Table 1 Performance of PPI-HotspotID,10, PPI-HotspotPLM,1280, PPI-HotspotPLM,300, and PPI-HotspotPLM,300-random on the same 70% split datasets

Performance of PPI-hotspotPLM,k as a function of the number of features, k

We examined the effect of selecting the top k-ranked features on the performance of the PPI-HotspotPLM,k models with increasing k. The results in Fig. 3a show that increasing k led to an overall improvement in performance (increase in the F1-score) up to k ~ 300. Beyond this threshold, further increases in k resulted in a slight decline in the F1 score.

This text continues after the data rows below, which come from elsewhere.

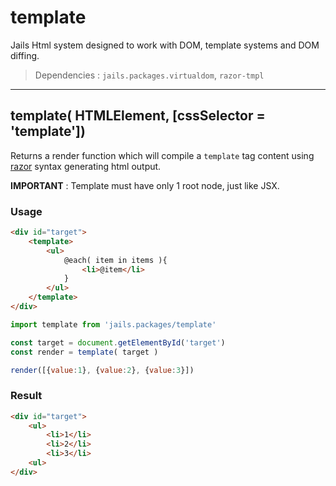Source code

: # template

Jails Html system designed to work with DOM, template systems and DOM diffing.

> Dependencies : `jails.packages.virtualdom`, `razor-tmpl`

---

## template( HTMLElement, [cssSelector = 'template'])
Returns a render function which will compile a `template` tag content using [razor](https://github.com/magicdawn/razor-tmpl) syntax generating html output.

**IMPORTANT** : Template must have only 1 root node, just like JSX.

### Usage

```html
<div id="target">
    <template>
        <ul>
            @each( item in items ){
                <li>@item</li>
            }
        </ul>
    </template>
</div>
```

```js
import template from 'jails.packages/template'

const target = document.getElementById('target')
const render = template( target )

render([{value:1}, {value:2}, {value:3}])
```

### Result
```html
<div id="target">
    <ul>
        <li>1</li>
        <li>2</li>
        <li>3</li>
    <ul>
</div>
```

We hypothesize that initially, the inclusion of additional important features contributes valuable information, thereby improving the training of the model, but once the number of features greatly exceeds the size of the training dataset, AutoGluon's training routine adopts a more conservative strategy to prevent overfitting, resulting in a slight reduction in final validation precision. We observed a similar trend for randomly selected features, as shown in Fig. 3b.

Fig. 3
figure 3

Validation F1 scores for the models trained as a function of the number of features, k. Features were selected using either feature importance test (a) or randomly (b). The dot in the figure corresponds to the mean, whereas the error bar denotes the standard deviation

Performance of PPI-hotspotPLM,k versus PPI-hotspotPLM,k-random

Comparison of the F1 scores from PPI-HotspotPLM,k models using k importance-based features and PPI-HotspotPLM,k-random models using k randomly selected features models (Additional file 1: Table S1) indicates that the number of features k plays a crucial role in determining the final model precision. To assess whether the results from importance-based feature selection differ significantly from those of random feature selection we compared the means of F1 scores for a given number of features, k, using the statistical t-test. No observable difference was found; e.g., for k = 300, the mean F1 scores for PPI-HotspotPLM,300 (0.71 ± 0.02) and PPI-HotspotPLM,k-random (0.70 ± 0.016) are nearly identical (Table 1). This is consistent with the importance scores obtained from the feature importance test: The features deemed most important contribute no more than 0.03 to the final F1 score. We also attempted to enhance the importance feature test by increasing the number of shuffles in the permutation test. This led to a significant increase in computing time for the importance feature test without any significant improvement in performance compared to random feature selection.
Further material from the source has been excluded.